Menteri Pendidikan dan Kebudayaan (Mendikbud)
Nadiem Makarim mengizinkan sekolah tatap muka mulai Januari 2021, asal memenuhi syarat yang ditentukan. Ia menyebut penentuan izin sekolah tatap muka nantinya tak lagi berdasarkan zona risiko Covid-19 tetapi kewenangan dari pemerintah daerah, Kantor Wilayah (Kanwil) dan Kementerian Agama.
"Pemerintah pada hari ini melakukan menyesuaikan kebijakan untuk memberikan kewenangan kepada pemerintah daerah, Kanwil atau Kemenag menentukan pemberian izin tatap muka untuk sekolah-sekolah di bawah kewenangannya. Kebijakan ini berlaku Januari 2021," ujarnya dalam konferensi digital seperti dikutip dari kanal YouTube Kemendikbud, Jumat (20/11/2023).
Nadiem menambahkan untuk pembukaan sekolah atau tatap muka perlu mendapat izin dari tiga pihak. Yakni Pemerintah Daerah, kepala Sekolah, dan orang tua murid melalui komite sekolah.
"Jika tiga pihak ini tidak mengizinkan sekolah itu buka, sekolah itu tidak diperkenankan dibuka. Kalau tiga pihak setuju, sekolah boleh laksanakan tatap muka," terang Nadiem Makarim.
"Kalau sekolah dibuka, orang tua masih bisa membuat keputusan untuk tidak mengizinkan anak tak sekolah tatap muka. Jadi hak terakhir ada di orang tua. Sekolah tatap muka diperbolehkan, tidak diwajibkan."
Nadiem menambahkan jika sekolah mau melakukan tatap muka harus memenuhi persyaratan yang ketat seperti kesiapan melakukan protokol kesehatan dan kesiapan sistem kesehatan lainnya.

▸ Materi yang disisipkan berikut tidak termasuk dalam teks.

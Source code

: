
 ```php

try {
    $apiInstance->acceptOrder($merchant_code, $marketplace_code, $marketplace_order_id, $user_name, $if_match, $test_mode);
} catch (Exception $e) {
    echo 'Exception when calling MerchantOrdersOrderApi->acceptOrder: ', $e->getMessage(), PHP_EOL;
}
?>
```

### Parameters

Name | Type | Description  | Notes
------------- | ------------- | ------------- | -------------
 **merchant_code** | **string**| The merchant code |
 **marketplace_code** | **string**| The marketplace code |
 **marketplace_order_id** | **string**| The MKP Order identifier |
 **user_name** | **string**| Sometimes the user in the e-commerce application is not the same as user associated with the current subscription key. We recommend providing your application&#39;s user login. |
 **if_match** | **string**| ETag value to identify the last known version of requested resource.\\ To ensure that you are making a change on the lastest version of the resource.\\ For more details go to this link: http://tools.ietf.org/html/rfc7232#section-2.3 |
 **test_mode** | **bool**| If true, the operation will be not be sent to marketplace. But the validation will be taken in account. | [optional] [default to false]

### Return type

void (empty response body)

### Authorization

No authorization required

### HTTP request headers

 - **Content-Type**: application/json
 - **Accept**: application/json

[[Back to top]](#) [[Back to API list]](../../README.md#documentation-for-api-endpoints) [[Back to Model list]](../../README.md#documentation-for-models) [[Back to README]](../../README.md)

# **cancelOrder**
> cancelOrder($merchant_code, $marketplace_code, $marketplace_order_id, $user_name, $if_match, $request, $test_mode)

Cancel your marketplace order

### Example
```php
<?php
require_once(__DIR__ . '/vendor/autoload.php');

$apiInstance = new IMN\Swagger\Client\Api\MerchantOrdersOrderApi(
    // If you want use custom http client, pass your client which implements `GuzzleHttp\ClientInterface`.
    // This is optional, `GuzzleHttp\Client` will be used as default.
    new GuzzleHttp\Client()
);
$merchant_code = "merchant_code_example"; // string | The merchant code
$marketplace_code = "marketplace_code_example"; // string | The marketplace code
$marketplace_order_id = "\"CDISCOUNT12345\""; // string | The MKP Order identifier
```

Lebih lanjut Ia mengatakan, ada banyak dampak negatif yang bisa terjadi pada anak jika terlalu lama di rumah dan pembelajaran jarak jauh (PJJ) atau belajar online. Oleh karenanya, ia berencana untuk memberikan izin sekolah tatap muka mulai awal tahun depan.
"Semakin lama pembelajaran tatap muka tidak terjadi, maka semakin besar dampak negatif yang terjadi pada anak," ujarnya.
Nadiem menjelaskan, setidaknya ada tiga dampak negatif yang bisa terjadi dengan Pembelajaran Jarak Jauh (PJJ) seperti saat ini. Mulai dari putus sekolah, kendala tumbuh kembang hingga tekanan psikologis.
1. Ancaman putus sekolah.
Untuk dampak ini bisa terjadi karena dua faktor. Pertama, anak terpaksa bekerja untuk membantu keuangan keluarga yang tertekan akibat krisis pandemi Covid-19.
Kedua, persepsi orang tua yang berubah. Dimana orang tua melihat bahwa sudah tidak ada peranan sekolah dalam proses belajar mengajar apabila proses pembelajaran tidak dilakukan secara tatap muka.
2. Kendala tumbuh kembang.
Untuk dampak ini bisa terjadi karena tiga faktor. Pertama, Kesenjangan capaian belajar, di mana terdapat perbedaan akses dan kualitas selama PJJ yang dapat mengakibatkan kesenjangan capaian belajar terutama untuk anak dari sosio-ekonomi berbeda.
Kedua, ketidakoptimalan pertumbuhan. Dalam hal ini bisa menyebabkan turunnya keikutsertaan dalam PAUD sehingga kehilangan tumbuh kembang yang optimal di usia emas.
Ketiga, risiko 'learning loss". Dimana, hilangnya pembelajaran secara berkepanjangan berisiko terhadap pembelajaran jangka panjang baik kognitif maupun perkembangan karakter.
3. Tekanan psikososial dan kekerasan dalam rumah tangga.
Dampak ini bisa terjadi disebabkan oleh dua faktor yakni anak stres dan kekerasan yang tidak terdeteksi.
Anak stres disebabkan oleh minimnya interaksi dengan guru, teman dan lingkungan luar ditambah tekanan akibat sulitnya PJJ. Sedangkan kekerasan yang tidak terdeteksi disebabkan oleh pelajaran di rumah tanpa diawasi oleh guru sehingga anak terjebak mendapatkan kekerasan dari orang tua.